Seperti disampaikan di atas bahwa penanganan
susu meliputi proses homogenisasi, pasteurisasi, pendinginan dan pengemasan.
Sementara untuk sarana produksi produk olahan susu tergantung dari produk yang
akan dibuat. Berikut ini adalah beberapa sarana dan peralatan dalam proses
pengolahan susu.
Homogenizer
Homogenizer
bekerja dengan memecahkan
butiran-butiran lemak yang sebelumnya berukuran 2-10 mikron menjadi 2 mikron
atau kurang, sehingga susu dapat disimpan selama 48 jam tanpa terjadi pemisahan
krim pada susu. Proses homogenisasi terjadi karena adanya tekanan yang tinggi
dari pompa pada alat homogenizer. Susu homogen
adalah susu yang telah mengalami homogenisasi. Proses homogenisasi bertujuan
untuk menyeragamkan besarnya globula-globula lemak susu. Prinsip kerja alat ini
adalah dengan memaksa cairan yang akan diemulsikan melewati suatu lubang sempit
di antara lubang tetap dan suatu batang yang dapat digerak-gerakan sehingga
emulsifikasi terjadi pada saat bahan melewati lubang dan ketika bahan
bergesekan dengan dinding yang mengelilingi batang
Gambar
3.1. Homogenizer satu tahap
Pasteurizer
Prinsip
pasteurizer adalah memanaskan susu pada waktu singkat hingga mencapai kombinasi
suhu dan waktu tertentu, untuk mengurangi mikroorganisme patogen yang ada dalam
bahan baku tersebut.
Gambar 3.2. Alat pasteurisasi dengan heat plate exchanger (sumber: Fellows, 2000)
Ice cream maker
Prinsip pembuatan es krim adalah penerapan
pengolahan dengan menggunakan suhu rendah. Selain faktor bahan-bahan yang
digunakan, peralatan juga memegang peranan penting. Menurut Muchtadi dan
Ayustaningwarno (2010) peralatan pembekuan es krim harus mampu menghilangkan
sejumlah udara tertentu dalam campuran secara simultan dengan proses pembekuan.

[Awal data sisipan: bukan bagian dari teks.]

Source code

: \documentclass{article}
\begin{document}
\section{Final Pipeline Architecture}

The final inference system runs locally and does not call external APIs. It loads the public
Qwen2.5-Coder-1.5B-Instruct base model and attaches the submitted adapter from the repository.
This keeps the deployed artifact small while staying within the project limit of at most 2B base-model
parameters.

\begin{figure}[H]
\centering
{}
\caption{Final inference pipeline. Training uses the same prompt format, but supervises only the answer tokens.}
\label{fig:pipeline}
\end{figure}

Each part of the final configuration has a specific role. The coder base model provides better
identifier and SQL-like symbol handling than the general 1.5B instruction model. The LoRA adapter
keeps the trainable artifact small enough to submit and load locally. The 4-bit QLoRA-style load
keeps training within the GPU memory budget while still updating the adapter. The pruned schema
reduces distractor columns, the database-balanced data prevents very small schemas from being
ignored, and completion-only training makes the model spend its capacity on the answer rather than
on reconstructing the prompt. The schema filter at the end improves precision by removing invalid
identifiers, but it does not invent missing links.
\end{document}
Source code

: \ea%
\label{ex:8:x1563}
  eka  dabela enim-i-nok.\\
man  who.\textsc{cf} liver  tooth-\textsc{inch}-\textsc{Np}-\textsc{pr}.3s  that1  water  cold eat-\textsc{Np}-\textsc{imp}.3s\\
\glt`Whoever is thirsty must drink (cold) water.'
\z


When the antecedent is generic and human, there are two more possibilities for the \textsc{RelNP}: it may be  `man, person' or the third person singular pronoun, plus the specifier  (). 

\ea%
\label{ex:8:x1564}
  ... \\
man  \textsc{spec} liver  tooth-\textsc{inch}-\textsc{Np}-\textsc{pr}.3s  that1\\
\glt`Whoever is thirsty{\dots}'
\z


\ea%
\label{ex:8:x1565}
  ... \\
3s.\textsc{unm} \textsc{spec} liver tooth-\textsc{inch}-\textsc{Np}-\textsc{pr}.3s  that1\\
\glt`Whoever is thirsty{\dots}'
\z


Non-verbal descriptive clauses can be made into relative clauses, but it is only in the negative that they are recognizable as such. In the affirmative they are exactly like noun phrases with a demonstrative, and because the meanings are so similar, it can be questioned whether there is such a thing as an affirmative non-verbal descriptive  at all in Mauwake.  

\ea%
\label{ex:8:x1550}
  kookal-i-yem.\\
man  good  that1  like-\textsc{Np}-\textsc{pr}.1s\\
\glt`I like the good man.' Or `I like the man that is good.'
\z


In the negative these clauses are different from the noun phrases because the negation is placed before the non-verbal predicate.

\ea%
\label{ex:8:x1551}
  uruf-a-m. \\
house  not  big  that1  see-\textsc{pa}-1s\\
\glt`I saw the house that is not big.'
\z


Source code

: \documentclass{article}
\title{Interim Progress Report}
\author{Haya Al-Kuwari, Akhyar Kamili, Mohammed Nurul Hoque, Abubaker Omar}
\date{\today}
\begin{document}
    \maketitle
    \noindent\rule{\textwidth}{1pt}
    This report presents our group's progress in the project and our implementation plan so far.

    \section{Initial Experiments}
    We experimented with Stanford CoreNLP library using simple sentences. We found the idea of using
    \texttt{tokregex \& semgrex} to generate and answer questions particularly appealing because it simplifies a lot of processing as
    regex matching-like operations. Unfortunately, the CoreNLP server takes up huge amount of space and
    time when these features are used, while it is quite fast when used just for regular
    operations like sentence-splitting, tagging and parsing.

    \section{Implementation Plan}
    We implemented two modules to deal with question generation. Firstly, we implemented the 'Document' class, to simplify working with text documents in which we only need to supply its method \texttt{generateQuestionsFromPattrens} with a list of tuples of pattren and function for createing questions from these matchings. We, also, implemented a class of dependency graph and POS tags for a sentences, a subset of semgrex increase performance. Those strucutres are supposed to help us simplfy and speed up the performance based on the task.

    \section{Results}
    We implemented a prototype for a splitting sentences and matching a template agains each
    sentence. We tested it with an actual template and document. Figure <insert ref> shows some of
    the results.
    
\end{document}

Tingkat kebekuan produk 0 sampai 100% terjadi kira-kira antara suhu -2,5 sampai
- 55C. Prinsip
kerja es krim maker adalah kombinasi antara proses pembekuan dan
pencampuran/pengadukan.
Gambar 3.3. Ice cream maker
SUSU KENTAL MANIS
Susu
kental manis (SKM) atau biasa disebut sweetened
condensed milk adalah susu segar atau susu evaporasi yang telah dipekatkan
dengan menguapkan sebagian airnya dan kemudian ditambahkan gula sebagai
pengawet. Susu kental manis dapat ditambah lemak nabati dan vitamin. Susu
kental manis dapat juga tidak dari susu segar atau susu evaporasi, yang disebut
susu kental manis rekonstitusi. Susu kental manis rekonstitusi terbuat dari
bahan-bahan seperti susu bubuk skim, air, gula, lemak, vitamin dan lain-lain,
sehingga diperoleh susu dengan kekentalan tertentu.
Pada
pembuatan susu kental manis yang asli, pertama-tama susu dipanaskan pada suhu
65 – 95 C selama 10 – 15 menit dengan tujuan membantu
menstabilkan susu selama penyimpanan dan membunuh mikroba patogen dan enzim.

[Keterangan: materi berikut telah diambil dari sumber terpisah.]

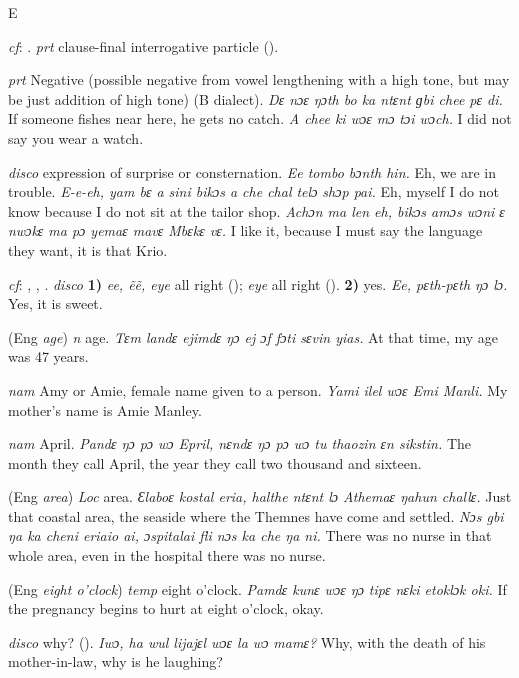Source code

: \begin{letter}{E}

 \textit{cf}: . \textit{prt} clause-final interrogative particle (\citealt{Pichl1967}). 

 \textit{prt} Negative (possible negative from vowel lengthening with a high tone, but may be just addition of high tone) (B dialect). \textit{Dɛ nɔɛ ŋɔth bo ka ntɛnt ɡbi chee pɛ di.} If someone fishes near here, he gets no catch. \textit{A chee ki wɔɛ mɔ tɔi wɔch.} I did not say you wear a watch.

 \textit{disco} expression of surprise or consternation. \textit{Ee tombo bɔnth hin.} Eh, we are in trouble. \textit{E-e-eh, yam bɛ a sini bikɔs a che chal telɔ shɔp pai.} Eh, myself I do not know because I do not sit at the tailor shop. \textit{Achɔn ma len eh, bikɔs amɔs wɔni ɛ nwɔkɛ ma pɔ yemaɛ mavɛ Mbɛkɛ vɛ.} I like it, because I must say the language they want, it is that Krio.

 \textit{cf}: , , . \textit{disco} \textbf{1)} \textit{ee, ẽẽ, eye} all right (\citealt{Pichl1967}); \textit{eye} all right (\citealt{Sumner1921}). \textbf{2)} yes. \textit{Ee, pɛth-pɛth ŋɔ lɔ.} Yes, it is sweet.

 (Eng \textit{age}) \textit{n} age. \textit{Tɛm landɛ ejimdɛ ŋɔ ej ɔf fɔti sɛvin yias.} At that time, my age was 47 years.

 \textit{nam} Amy or Amie, female name given to a person. \textit{Yami ilel wɔɛ Emi Manli.} My mother's name is Amie Manley.

 \textit{nam} April. \textit{Pandɛ ŋɔ pɔ wɔ Epril, nɛndɛ ŋɔ pɔ wɔ tu thaozin ɛn sikstin.} The month they call April, the year they call two thousand and sixteen.

 (Eng \textit{area}) \textit{Loc} area. \textit{Ɛlaboɛ kostal eria, halthe ntɛnt lɔ Athemaɛ ŋahun challɛ.} Just that coastal area, the seaside where the Themnes have come and settled. \textit{Nɔs gbi ŋa ka cheni eriaio ai, ɔspitalai fli nɔs ka che ŋa ni.} There was no nurse in that whole area, even in the hospital there was no nurse.

 (Eng \textit{eight o'clock}) \textit{temp} eight o'clock. \textit{Pamdɛ kunɛ wɔɛ ŋɔ tipɛ nɛki etoklɔk oki.} If the pregnancy begins to hurt at eight o'clock, okay.

 \textit{disco} why? (\citealt{Sumner1921}). \textit{Iwɔ, ha wul lijajɛl wɔɛ la wɔ mamɛ?} Why, with the death of his mother-in-law, why is he laughing?


\end{letter}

Selanjutnya ditambah gula sampai konsentrasinya mencapai 62.5 %. Selanjutnya
susu diuapkan dengan evaporator vakum pada tekanan 47 mmHg dan suhu 51 C, sampai diperoleh kekentalan yang dikehendaki
atau total padatan telah mencapai 70 – 80 persen bahan kering, dengan kadar air
20 – 30 persen. Selanjutnya diisikan ke kaleng dan dilakukan penutupan.
Pengolahan
SKM di Indonesia banyak dilakukan dengan cara rekonstitusi, yaitu mencampurkan
kembali bahan-bahan baku SKM hingga membentuk emulsi susu yang manis dan cukup
kental. Untuk memperoleh susu yang lebih kental, dilakukan penguapan sebagian
air dari campuran tersebut. Dengan cara rekonstitusi, jumlah air yang harus
diuapkan pada pembuatan SKM jauh lebih sedikit, karena total padatan yang
diperoleh dari hasil penggabungan kembali (rekonstitusi) telah mencapai 70.7 –
70.9 persen.
Tahap-tahap
pembuatan SKM dengan cara rekonstitusi meliputi: pencampuran bahan-bahan,
penyaringan, homogenisasi, pasteurisasi, pengentalan dan pengalengan. Sedangkan
bahan baku yang digunakan adalah air, susu bubuk skim, lemak susu atau lemak
nabati, gula pasir dan vitamin-vitamin.
KARAMEL SUSU
Karamel
susu atau hoppies adalah sejenis
permen yang dibuat dengan menggunakan bahan dasar susu. Susu yang digunakan
untuk pembuatan hoppies atau karamel tidak memerlukan persyaratan mutu yang
tinggi. Oleh karena itu, pembuatan karamel merupakan suatu alternatif
pengolahan untuk memanfaatkan susu yang bermutu rendah yang sudah tidak dapat
digunakan lagi untuk pembuatan berbagai jenis produk olahan susu lainnya.
Pada
prinsipnya, pembuatan karamel susu berdasarkan reaksi karamelisasi, yaitu
reaksi kompleks yang menyebabkan terjadinya perubahan bentuk dari gula menjadi
bentuk amorf yang berwarna coklat gelap. Larutan gula dalam susu dipanaskan
sampai seluruh air menguap sehingga cairan yang ada pada akhirnya adalah cairan
gula yang lebur. Apabila keadaan ini telah tercapai dan terus dipanaskan sampai
suhunya melampaui titik leburnya, maka mulailah terjadi bentuk amorf yang
berwarna coklat tua.
Gula
susu yang berada dalam reaksi karamelisasi pada pembuatan karamel susu adalah
laktosa yang terdiri dari satu molekul glukosa dan satu molekul galaktosa. Gula
pasir atau sukrosa yang ditambahkan ke dalam susu pada pembuatan karamel susu
juga mengalami reaksi karamelisasi.
Proses Pembuatan Karamel
1. Panaskan 5 liter susu segar dalam panci di atas
kompor secara perlahan-lahan sampai volumenya tinggal setengah dari volume
awalnya.
2. Dinginkan susu tersebut sampai mencapai suhu
kamar, lalu ditambahkan ke dalamnya 1 kg gula pasir, 10 gram margarin atau mentega
dan 1 sendok teh cuka makan dan aduk sampai homogen.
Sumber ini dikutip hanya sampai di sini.